The following code compiles fine with g++ (GCC) 4.7.1 20120721
, but
fails with a recently build clang version 3.2 (trunk)
.
struct Y {};
struct X {
operator const Y() const { return Y(); }
};
void f(Y&& y) {}
int main()
{
f(X());
return 0;
}
Changing the conversion operator to operator Y() const
is sufficient
to make the code compile on both compilers.
Which compiler is actually standard compliant in this case? What does the standard actually say about this?

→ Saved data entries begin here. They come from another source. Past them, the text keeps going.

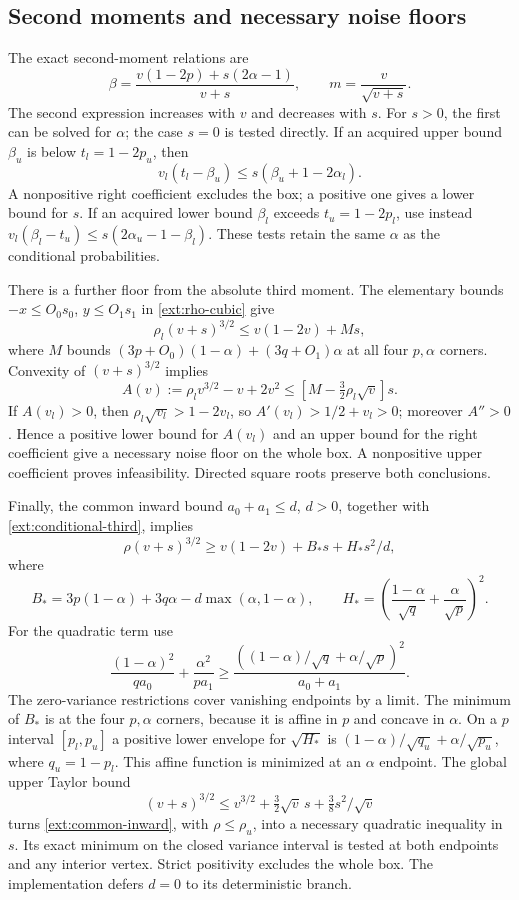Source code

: \subsection{Second moments and necessary noise floors}
The exact second-moment relations are
\begin{equation}\label{ext:beta-noise}
 \beta=\frac{v(1-2p)+s(2\alpha-1)}{v+s},\qquad
 m=\frac{v}{\sqrt{v+s}}.
\end{equation}
The second expression increases with $v$ and decreases with $s$.
For $s>0$, the first can be solved for $\alpha$; the case $s=0$
is tested directly. If an acquired upper bound $\beta_u$ is below
$t_l=1-2p_u$, then
\[
 v_l(t_l-\beta_u)\le s(\beta_u+1-2\alpha_l).
\]
A nonpositive right coefficient excludes the box; a positive one
gives a lower bound for $s$. If an acquired lower bound $\beta_l$
exceeds $t_u=1-2p_l$, use instead
$v_l(\beta_l-t_u)\le s(2\alpha_u-1-\beta_l)$.
These tests retain the same $\alpha$ as the conditional probabilities.

There is a further floor from the absolute third moment. The elementary
bounds $-x\le O_0s_0$, $y\le O_1s_1$ in
\eqref{ext:rho-cubic} give
\[
 \rho_l(v+s)^{3/2}\le v(1-2v)+Ms,
\]
where $M$ bounds
$(3p+O_0)(1-\alpha)+(3q+O_1)\alpha$ at all four
$p,\alpha$ corners. Convexity of $(v+s)^{3/2}$ implies
\[
 A(v):=\rho_l v^{3/2}-v+2v^2
 \le [M-\tfrac32\rho_l\sqrt v]s.
\]
If $A(v_l)>0$, then
$\rho_l\sqrt{v_l}>1-2v_l$, so
$A'(v_l)>1/2+v_l>0$; moreover $A''>0$.
Hence a positive lower bound for $A(v_l)$ and an upper bound for
the right coefficient give a necessary noise floor on the whole box.
A nonpositive upper coefficient proves infeasibility. Directed square
roots preserve both conclusions.

Finally, the common inward bound $a_0+a_1\le d$, $d>0$,
together with \eqref{ext:conditional-third}, implies
\begin{equation}\label{ext:common-inward}
 \rho(v+s)^{3/2}\ge v(1-2v)+B_*s+H_*s^2/d,
\end{equation}
where
\[
 B_*=3p(1-\alpha)+3q\alpha-d\max(\alpha,1-\alpha),\qquad
 H_*=\left(\frac{1-\alpha}{\sqrt q}+\frac\alpha{\sqrt p}\right)^2.
\]
For the quadratic term use
\[
 \frac{(1-\alpha)^2}{qa_0}+\frac{\alpha^2}{pa_1}
 \ge\frac{((1-\alpha)/\sqrt q+\alpha/\sqrt p)^2}{a_0+a_1}.
\]
The zero-variance restrictions cover vanishing endpoints by a limit.
The minimum of $B_*$ is at the four $p,\alpha$ corners, because it is
affine in $p$ and concave in $\alpha$.
On a $p$ interval $[p_l,p_u]$ a positive lower envelope for
$\sqrt{H_*}$ is $(1-\alpha)/\sqrt{q_u}+\alpha/\sqrt{p_u}$,
where $q_u=1-p_l$. This affine function is minimized at an
$\alpha$ endpoint. The global upper Taylor bound
\[
 (v+s)^{3/2}\le v^{3/2}+\tfrac32\sqrt v\,s
                                      +\tfrac38s^2/\sqrt v
\]
turns \eqref{ext:common-inward}, with $\rho\le\rho_u$, into a
necessary quadratic inequality in $s$. Its exact minimum on the
closed variance interval is tested at both endpoints and any interior
vertex. Strict positivity excludes the whole box. The implementation
defers $d=0$ to its deterministic branch.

The verbatim error as requested:
bla.cpp:14:5: error: no viable conversion from 'X' to 'Y'
f(X());
^~~
bla.cpp:1:8: note: candidate constructor (the implicit copy constructor) not viable: no known conversion from 'X' to
'const Y &' for 1st argument
struct Y {
^
bla.cpp:1:8: note: candidate constructor (the implicit move constructor) not viable: no known conversion from 'X' to
'Y &&' for 1st argument
struct Y {
^
bla.cpp:6:3: note: candidate function
operator const Y() const { return Y(); }
^
bla.cpp:10:12: note: passing argument to parameter 'y' here
void f(Y&& y) {}
^
EDIT: Unfortunately even adding the overload
void f(const Y&) {}
still makes clang choose the rvalue reference overload and so this breaks existing code that used to compile fine, e.g. with standard containers.